The Graph Data Management 2012 workshop was last week in Washington, DC. The workshop brought together an interesting mixture of people from several different background. There were people people focused on data mining and prediction, people focused on graph algorithms (iterative algorithms over materialized graphs), and several presentations on “graph databases” (3 on RDF databases and one on HyperGraphDB). Many thanks to the workshop organizers for pulling together such an interesting event!

It is clear that the “graph database” space is currently handicapped by a lack of standards. SPARQL can certainly solve many of the problems there, but it lacks a standardized way for dealing with provenance (aka link attributes).

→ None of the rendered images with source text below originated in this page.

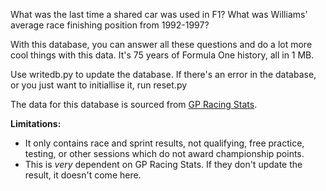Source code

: What was the last time a shared car was used in F1? What was Williams' average race finishing position from 1992-1997? 

With this database, you can answer all these questions and do a lot more cool things with this data. It's 75 years of Formula One history, all in 1 MB.

Use writedb.py to update the database.
If there's an error in the database, or you just want to initiallise it, run reset.py

The data for this database is sourced from [GP Racing Stats](https://gpracingstats.com/).

**Limitations:** 
- It only contains race and sprint results, not qualifying, free practice, testing, or other sessions which do not award championship points.
- This is *very* dependent on GP Racing Stats. If they don't update the result, it doesn't come here.
  
 

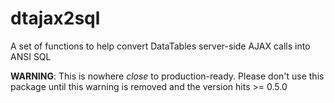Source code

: # dtajax2sql
A set of functions to help convert DataTables server-side AJAX calls into ANSI SQL


__WARNING__: This is nowhere _close_ to production-ready. Please don't use
this package until this warning is removed and the version hits >= 0.5.0
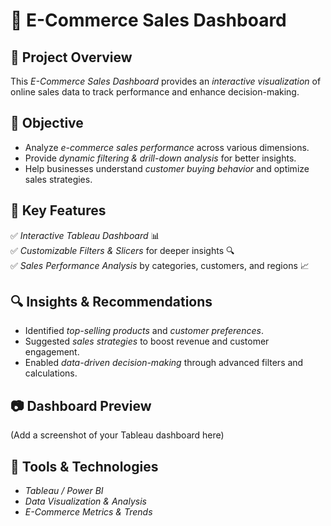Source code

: # 🛒 E-Commerce Sales Dashboard  

## 📝 Project Overview  
This *E-Commerce Sales Dashboard* provides an *interactive visualization* of online sales data to track performance and enhance decision-making.  

## 🎯 Objective  
- Analyze *e-commerce sales performance* across various dimensions.  
- Provide *dynamic filtering & drill-down analysis* for better insights.  
- Help businesses understand *customer buying behavior* and optimize sales strategies.  

## 📌 Key Features  
✅ *Interactive Tableau Dashboard* 📊  
✅ *Customizable Filters & Slicers* for deeper insights 🔍  
✅ *Sales Performance Analysis* by categories, customers, and regions 📈  

## 🔍 Insights & Recommendations  
- Identified *top-selling products* and *customer preferences*.  
- Suggested *sales strategies* to boost revenue and customer engagement.  
- Enabled *data-driven decision-making* through advanced filters and calculations.  

## 📷 Dashboard Preview  
(Add a screenshot of your Tableau dashboard here)  

## 📂 Tools & Technologies  
- *Tableau / Power BI*  
- *Data Visualization & Analysis*  
- *E-Commerce Metrics & Trends*
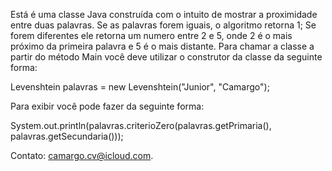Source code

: Está é uma classe Java construída com o intuito de mostrar a proximidade entre duas palavras.
Se as palavras forem iguais, o algoritmo retorna 1;
Se forem diferentes ele retorna um numero entre 2 e 5, onde 2 é o mais próximo da primeira palavra e 5 é o mais distante.
Para chamar a classe a partir do método Main você deve utilizar o construtor da classe da seguinte forma:

Levenshtein palavras = new Levenshtein("Junior", "Camargo");

Para exibir você pode fazer da seguinte forma:

System.out.println(palavras.criterioZero(palavras.getPrimaria(), palavras.getSecundaria()));

Contato: camargo.cv@icloud.com.
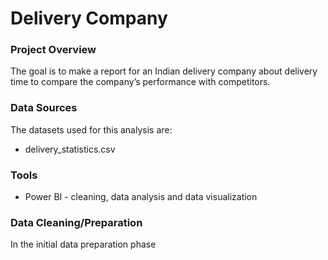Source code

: # Delivery Company

### Project Overview
The goal is to  make a report for an Indian delivery company about delivery time to compare the company’s performance with competitors.

### Data Sources
 The datasets used for this analysis are:
 - delivery_statistics.csv

### Tools
- Power BI - cleaning, data analysis and data visualization

### Data Cleaning/Preparation

In the initial data preparation phase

We have efficient extensions for this and it sounds like at least Virtuoso will be picking them up as well, so maybe we can drive standardization that way. SPARQL has support for property paths, but it lacks a means to express iterative refinement algorithms so they could be executed efficiently within the database. It is possible to use SPARQL update commands to operate iteratively on data sets on the server without round-tripping large graphs to the client, but it is not yet possible to specify control logic for such updates in a standardized manner, and without extensions which clarify which graphs or solutions should be durable and which should be wired into main memory it is difficult to use SPARQL update for iterative algorithms which assemble an annotated graph. Equally worrisome, it appears that it is not yet possible to create good benchmarks for graph databases right now because the low level APIs wipe out the tremendous advantage which you gain from vectored evaluation in a database.

We will be announcing some new features over the next few weeks and the coming months designed to address some of these issues. The first feature will extend SPARQL 1.1 UPDATE to let you provision and manage solutions sets. A preview of this SPARQL UPDATE extension is published on the bigdata wiki. The extension adds just a little bit of syntax, but a whole lot of power. It was originally envisioned to give people the ability to page through large result sets without re-evaluating complex joins – a use case which is illustrated on the wiki. However, we see lots opportunities beyond an application aware SPARQL cache.

Another feature which will come out later this year is a distributed client/server graph protocol. This is designed to address the tight coupling of applications with graph databases, provide a fast, scalable object level cache for graph data, and provide both fast in-memory traversal on the client and efficient subgraph matching on the server. Clients will also be able to create “graph transactions” and post updates back to the server and write through cache fabric. We plan to have multiple client language bindings for this, providing graph database access within the browser, in Java, etc. We are even looking at a GPU binding for pure computational speed. The language bindings will be generated based on metadata describing the object models.